Wesel. Die Weseler Drogenberater nutzen einen bundesweiten Aktionstag, um auf die Probleme vor Ort hinzuweisen. Corona und der Herbst verschlimmern sie.
„Suchtberatung kommunal wertvoll“ war am Mittwoch das Thema des bundesweiten Aktionstags Suchtberatung: Es geht darum, Aufmerksamkeit auf die häufig nicht bemerkte Arbeit der Suchtberater zu lenken. Dabei gibt es viel zu tun, wie Martin Peukert, Barbara Lübbehusen und Susanne Sobik von der Weseler Drogenberatung berichten: 398 Menschen haben sie im vergangenen Jahr beraten, darunter 38 Minderjährige und 116 Kunden unter 25 Jahren.
Die Jungen, erläutert Peukert, haben sehr unter Corona gelitten: Sie konnten sich kaum mit Gleichaltrigen treffen, es gab keinen Vereinssport. „Für viele war die Onlinebeschulung ein Problem.“ Im Ergebnis leiden sie unter Frust, Langeweile, mitunter Depression.
Manche griffen erneut zur Droge, manche zum ersten Mal – weiteres Problem ist ein exzessiver Medienkonsum. Auch das ist ein Thema für die Suchtberatung. „Und jetzt kommt die dunkle Jahreszeit, hinzu die Vorweihnachtszeit.“ Viele Suchtkranke verbinden mit Weihnachten keine guten Erinnerungen. Jetzt ist die Zeit, in der Depressionen sich verstärkten, die Betreuer die Menschen auffangen müssen.
Aktivitäten für Kinder und ihre Familien sind aktuell sehr gefragt
Das tun sie – und kümmern sich auch um die Kinder der Suchtkranken, die häufig Leidtragende der Situation sind. Susanne Subik berichtet von den „Fit Kids“-Aktivitäten: Eine Ferienfreizeit in der Eifel in einem Haus mit Pool war zweifellos einer der Höhepunkte für die Kinder.

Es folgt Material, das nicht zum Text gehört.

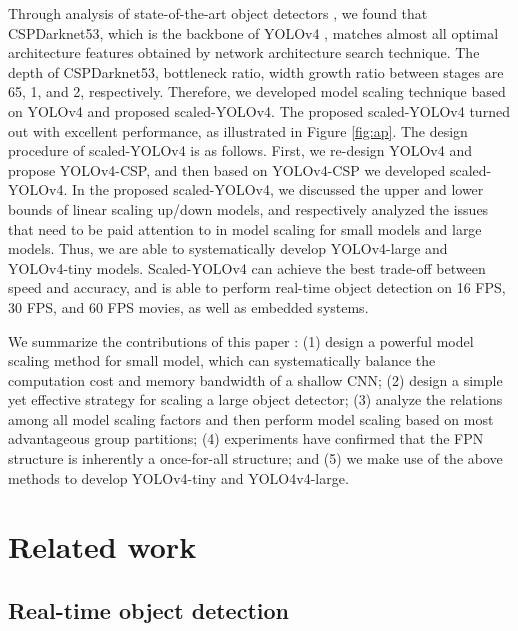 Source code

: \documentclass[10pt,twocolumn,letterpaper]{article}
\begin{document}
Through analysis of state-of-the-art object detectors \cite{bochkovskiy2020yolov4, cao2020d2det, du2019spinenet, qiu2020borderdet, tan2019efficientdet, wang2020scale, zhang2020dynamic}, we found that CSPDarknet53, which is the backbone of YOLOv4 \cite{bochkovskiy2020yolov4}, matches almost all optimal architecture features obtained by network architecture search technique.  The depth of CSPDarknet53, bottleneck ratio, width growth ratio between stages are 65, 1, and 2, respectively.  Therefore, we developed model scaling technique based on YOLOv4 and proposed scaled-YOLOv4.  The proposed scaled-YOLOv4 turned out with excellent performance, as illustrated in Figure \ref{fig:ap}.  The design procedure of scaled-YOLOv4 is as follows.  First, we re-design YOLOv4 and propose YOLOv4-CSP, and then based on YOLOv4-CSP we developed scaled-YOLOv4.  In the proposed scaled-YOLOv4, we discussed the upper and lower bounds of linear scaling up/down models, and respectively analyzed the issues that need to be paid attention to in model scaling for small models and large models.  Thus, we are able to systematically develop YOLOv4-large and YOLOv4-tiny models.  Scaled-YOLOv4 can achieve the best trade-off between speed and accuracy, and is able to perform real-time object detection on 16 FPS, 30 FPS, and 60 FPS movies, as well as embedded systems.

We summarize the contributions of this paper : (1) design a powerful model scaling method for small model, which can systematically balance the computation cost and memory bandwidth of a shallow CNN; (2) design a simple yet effective strategy for scaling a large object detector; (3) analyze the relations among all model scaling factors and then perform model scaling based on most advantageous group partitions; (4) experiments have confirmed that the FPN structure is inherently a once-for-all structure; and (5) we make use of the above methods to develop YOLOv4-tiny and YOLO4v4-large.

\section{Related work}

\subsection{Real-time object detection}
\end{document}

Hinzu kamen Ausflüge mit der gesamten Familie, eine Eselwanderung in Goch und eine Kajaktour mit fünf Familien.
Das Irrland in Kevelaer war Ziel eines Tagesausflugs, an dem trotz starken Regens 45 Kinde rund Eltern teilnahmen. Bastelbrunch, Weihnachtswunschbaumaktion, Adventsmarkt und mehr stehen in den kommenden Wochen an. Dass die Fachleute Suchtkranke beraten, ist weitgehend bekannt. Doch auch Erzieher, Tagespflegeeltern, Lehrer und anderes Fachpersonal, das mit dem Thema in Kontakt kommt, kann sich schulen lassen.
Ein Anlass zum Rückblick für die Drogenberatung Wesel
2021 ist für die Suchtberatung ein Anlass zum Rückblick: Es ist 25 Jahre her, dass der Kreis Wesel mit der Substitutionsberatung begonnen hat. Seinerzeit gab es vier Beratungsstellen, die jeweils zehn Klienten betreuen konnten: Moers, Kamp-Lintfort, Wesel und Dinslaken - ein Tropfen auf den heißen Stein aber ein Anfang.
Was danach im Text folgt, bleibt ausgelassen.